In her own workflow, she often starts in Rome for note-taking and linking, then switches to paper for quick concept maps when a promising gap appears. Outlines and drafts move to Google Docs for writing, while her weekly newsletter is assembled directly in ConvertKit, with minimal new research at that stage.
The payoff extends beyond publishing. Combining ideas strengthens conversations, helps generate fresh angles for presentations and work problems, and supports cross-disciplinary thinking—especially valuable for “wicked problems” that don’t fit neatly within one field. Lacombe also stresses attribution: originality can be “undetected plagiarism,” so the ethical approach is to link back to sources and treat references as breadcrumbs into the larger combinational network.
By the end, the message lands as permission and method: creativity is an active role in shaping the world, and the fastest way to get there is to practice combining—alone or with others—until new connections start to feel natural.
Cornell Notes
Combinational creativity treats creativity as a skill built from combining existing ideas, not as a mysterious muse-driven event. Laura Lacombe links this to the generation effect: generating your own version of what you learn improves understanding and memory, which naturally leads to producing and sharing original work. She argues that this reframes creativity from stressful “be original” pressure into a playful, controllable practice. For execution, she recommends three techniques—chaining (how one idea affects another), clustering (shared themes), and comparing/contrasting (similarities and differences)—often visualized with concept maps. The approach can be used for writing, presentations, conversations, and cross-disciplinary problem solving, while still requiring proper source attribution.
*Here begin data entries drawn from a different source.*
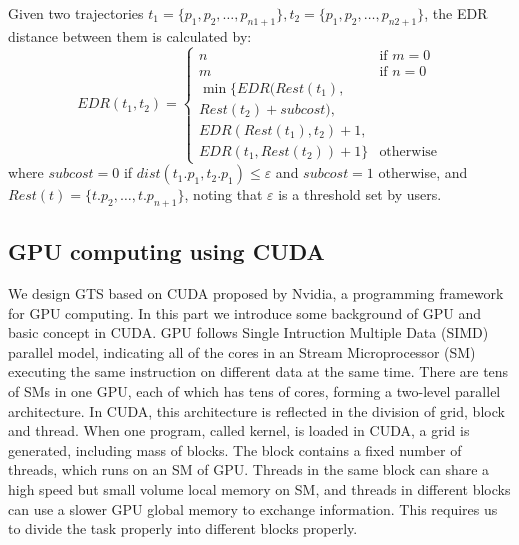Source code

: \documentclass[conference]{IEEEtran}
\begin{document}
	\begin{define}
		Given two trajectories $t_{1}=\{p_{1},p_{2},\ldots,p_{n1+1}\},t_{2}=\{p_{1},p_{2},\ldots,p_{n2+1}\}$, the EDR distance between them is calculated by:
		\begin{equation}
		EDR(t_{1},t_{2}) = 
		\begin{cases}
		n & \text{if $m=0$} \\
		m & \text{if $n=0$} \\
		\min \{EDR(Rest(t_{1}),\\Rest(t_{2})+subcost),\\EDR(Rest(t_{1}),t_{2})+1,\\EDR(t_{1},Rest(t_{2}))+1\} & \text{otherwise}
		\end{cases}
		\end{equation}
		where $subcost = 0$ if $dist(t_{1}.p_{1},t_{2}.p_{1})\leqslant \varepsilon$ and $subcost = 1$ otherwise, and $Rest(t)=\{t.p_{2},\ldots ,t.p_{n+1}\}$, noting that $\varepsilon$ is a threshold set by users.
	\end{define}
	

\subsection{GPU computing using CUDA\cite{nvidia2014toolkit}}
We design GTS based on CUDA proposed by Nvidia, a programming framework for GPU computing. In this part we introduce some background of GPU and basic concept in CUDA. GPU follows Single Intruction Multiple Data (SIMD) parallel model, indicating all of the cores in an Stream Microprocessor (SM) executing the same instruction on different data at the same time. There are tens of SMs in one GPU, each of which has tens of cores, forming a two-level parallel architecture. In CUDA, this architecture is reflected in the division of grid, block and thread. When one program, called kernel, is loaded in CUDA, a grid is generated, including mass of blocks. The block contains a fixed number of threads, which runs on an SM of GPU. Threads in the same block can share a high speed but small volume local memory on SM, and threads in different blocks can use a slower GPU global memory to exchange information. This requires us to divide the task properly into different blocks properly. 
\end{document}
What is the generation effect, and how does it connect to combinational creativity?
Why does combinational creativity reduce the fear of “not being original”?
How do chaining, clustering, and comparing/contrasting work as practical exercises?
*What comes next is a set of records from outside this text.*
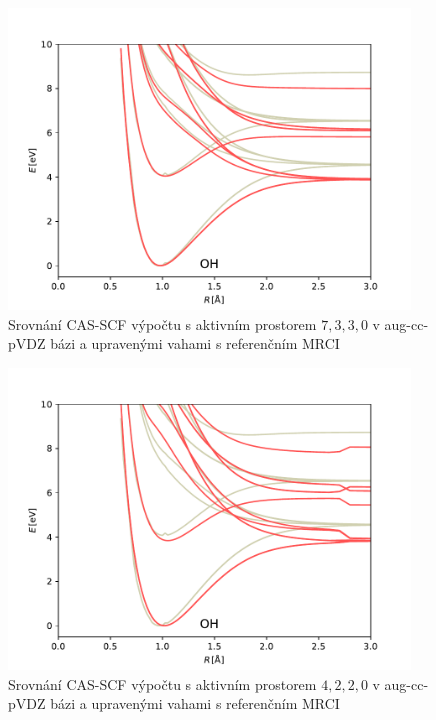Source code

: \begin{figure}
\centering
\includegraphics[width=0.95\textwidth]{../img/OH-MULTI-DZ-7330-w1.pdf}
\caption{Srovnání CAS-SCF výpočtu s aktivním prostorem $7,3,3,0$ v aug-cc-pVDZ bázi a upravenými vahami s referenčním MRCI}
\label{gr_OH_7330_w}
\end{figure}

\begin{figure}
\centering
\includegraphics[width=0.95\textwidth]{../img/OH-MULTI-DZ-4220-w1.pdf}
\caption{Srovnání CAS-SCF výpočtu s aktivním prostorem $4,2,2,0$ v aug-cc-pVDZ bázi a  
upravenými vahami s referenčním MRCI}
\label{gr_OH_4220_w}
\end{figure}

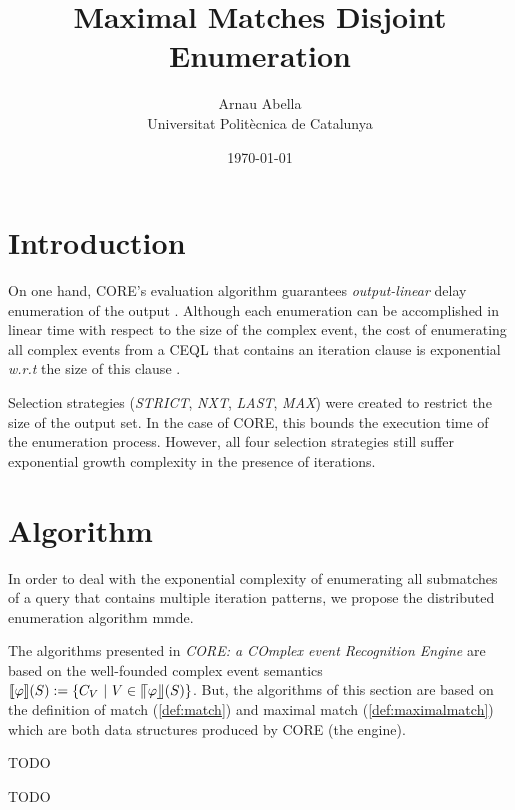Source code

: \documentclass[12pt, a4paper]{article}
\title{%
  \vspace{-10ex}
  Maximal Matches Disjoint Enumeration
}
\author{%
  Arnau Abella \\
  \large{Universitat Polit\`ecnica de Catalunya}
}
\date{\today}
\begin{document}
\maketitle


\section{Introduction}
\label{sec:introduction}

On one hand, CORE's evaluation algorithm guarantees \textit{output-linear} delay enumeration of the output \cite{core}.
Although each enumeration can be accomplished in linear time with respect to the size of the complex event,
the cost of enumerating all complex events from a CEQL that contains an iteration clause is exponential \textit{w.r.t} the size of this clause \cite{grez_et_al:LIPIcs:2019:10307}.

Selection strategies (\textit{STRICT}, \textit{NXT}, \textit{LAST}, \textit{MAX}) were created to restrict the size of the output set.
In the case of CORE, this bounds the execution time of the enumeration process.
However, all four selection strategies still suffer exponential growth complexity in the presence of iterations.

\section{Algorithm}
\label{sec:algorithm}

In order to deal with the exponential complexity of enumerating all submatches of a query that contains multiple iteration patterns, we propose the distributed enumeration algorithm \gls{mmde}.

The algorithms presented in \textit{CORE: a COmplex event Recognition Engine} are based on the well-founded complex event semantics $\llbracket \varphi \rrbracket (S) := \{ C_{V} \ | \ V \in \llceil \varphi \rrfloor (S) \}$. But, the algorithms of this section are based on the definition of match (\ref{def:match}) and maximal match (\ref{def:maximalmatch}) which are both data structures produced by CORE (the engine).

\begin{definition}[Match]
  \label{def:match}
  TODO
\end{definition}

\begin{definition}
  \label{def:maximalmatch}
  TODO
\end{definition}
\end{document}
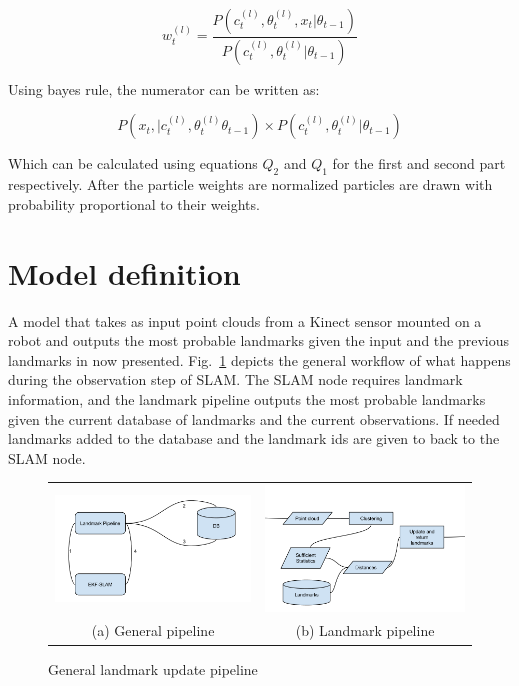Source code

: \documentclass[twoside,hidelinks]{article}
\begin{document}
\begin{equation}
w_t^{(l)} = \frac {P(c_t^{(l)} , \theta_t^{(l)}, x_t| 	\theta_{t-1} )}{P(c_t^{(l)} , \theta_t^{(l)}| 	\theta_{t-1} )}
\end{equation}

Using bayes rule, the numerator can be written as:

\begin{equation}
	P(x_t , | c_t^{(l)} , \theta_t^{(l)} \theta_{t-1} ) \times P(c_t^{(l)} , \theta_t^{(l)}|  \theta_{t-1} )
\end{equation}

Which can be calculated using equations $Q_2$ and $Q_1$ for the first and second part respectively. After the particle weights are normalized particles are drawn with probability proportional to their weights.
\section{Model definition}
\label{sec:model}

A model that takes as input point clouds from a Kinect sensor mounted on a robot and outputs the most probable landmarks given the input and the previous landmarks in now presented. Fig.~\ref{pipeline} depicts the general workflow of what happens during the observation step of SLAM. The SLAM node requires landmark information, and the landmark pipeline outputs the most probable landmarks given the current database of landmarks and the current observations. If needed landmarks added to the database and the landmark ids are given to back to the SLAM node.


\begin{figure}
\begin{tabular}{cc}
  \includegraphics[width=65mm]{workflowGen} &    \includegraphics[width=65mm]{workflowSpec} \\
(a) General pipeline & (b) Landmark pipeline \\[6pt]
\end{tabular}
\caption{General landmark update pipeline}
\label{pipeline}
\end{figure}
\end{document}
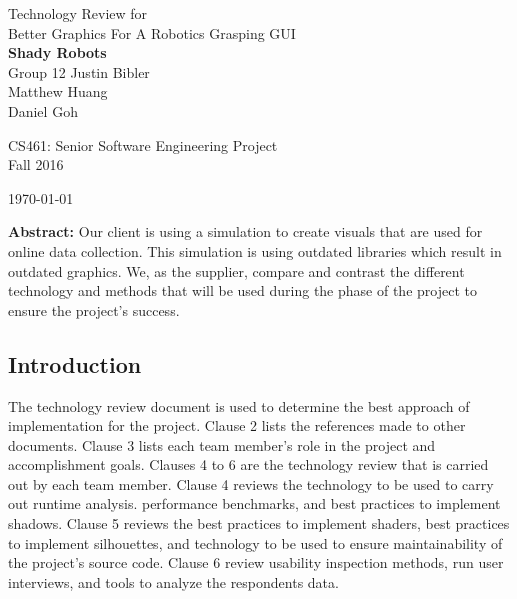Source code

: \onecolumn

\begin{titlepage}
\null
\vspace{20mm}

\begin{flushleft}
\begin{bfseries}
	\vskip2mm
	\Huge{Technology Review for\\ Better Graphics For A Robotics Grasping GUI}\\
	\vspace{30mm}
	\textbf{\huge Shady Robots} \\
	\vskip2mm
	\large{Group 12}
	\vskip5mm
	\Large{Justin Bibler \\
	Matthew Huang \\
	Daniel Goh \\}
\end{bfseries}

\vspace{15mm}
\Large{CS461: Senior Software Engineering Project} \\
\Large{Fall 2016} \\

\vspace{10mm}

\today

\vfill

\begin{normalsize}
{\bf Abstract:}
Our client is using a simulation to create visuals that are used for online data collection.
This simulation is using outdated libraries which result in outdated graphics.
We, as the supplier, compare and contrast the different technology and methods that will be used during the phase of the project to ensure the project's success.
\end{normalsize}
\end{flushleft}
\end{titlepage}

\subsection{Introduction}
\vspace{3mm}
The technology review document is used to determine the best approach of implementation for the project. 
Clause 2 lists the references made to other documents.
Clause 3 lists each team member's role in the project and accomplishment goals.
Clauses 4 to 6 are the technology review that is carried out by each team member.
Clause 4 reviews the technology to be used to carry out runtime analysis. performance benchmarks, and best practices to implement shadows.
Clause 5 reviews the best practices to implement shaders, best practices to implement silhouettes, and technology to be used to ensure maintainability of the project's source code.
Clause 6 review usability inspection methods, run user interviews, and tools to analyze the respondents data.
What role do concept maps play, and what makes them different from mind maps?
How does Lacombe combine tools across a workflow (notes → mapping → writing → newsletter)?
How should creators handle attribution while practicing combinational creativity?
Review Questions
- In your own words, how does the generation effect change the way someone should study or take notes?
- Pick two unrelated topics you care about. How would you chain them, cluster them, and compare/contrast them to generate a new angle?
- What does it mean to define relationships in a concept map, and how would that improve your ability to spot gaps compared with a simple list of ideas?
Key Points
- 1
Creativity can be treated as a repeatable practice: combine existing ideas rather than waiting for a muse.
- 2
The generation effect supports the idea that producing your own versions of information improves recall and understanding.
- 3
Combinational creativity becomes less stressful when “originality” is reframed as recombination within a shared idea playground.
- 4
Chaining, clustering, and comparing/contrasting provide concrete ways to start combining ideas even when concepts feel unrelated.
- 5
Concept maps add value by specifying the relationships between ideas, helping patterns and gaps emerge.
- 6
Tools matter less than method: paper, whiteboards, post-it notes, and software all work if they let ideas move and link.
- 7
Ethical combinational creativity requires attribution—link back to sources so recombination doesn’t become plagiarism.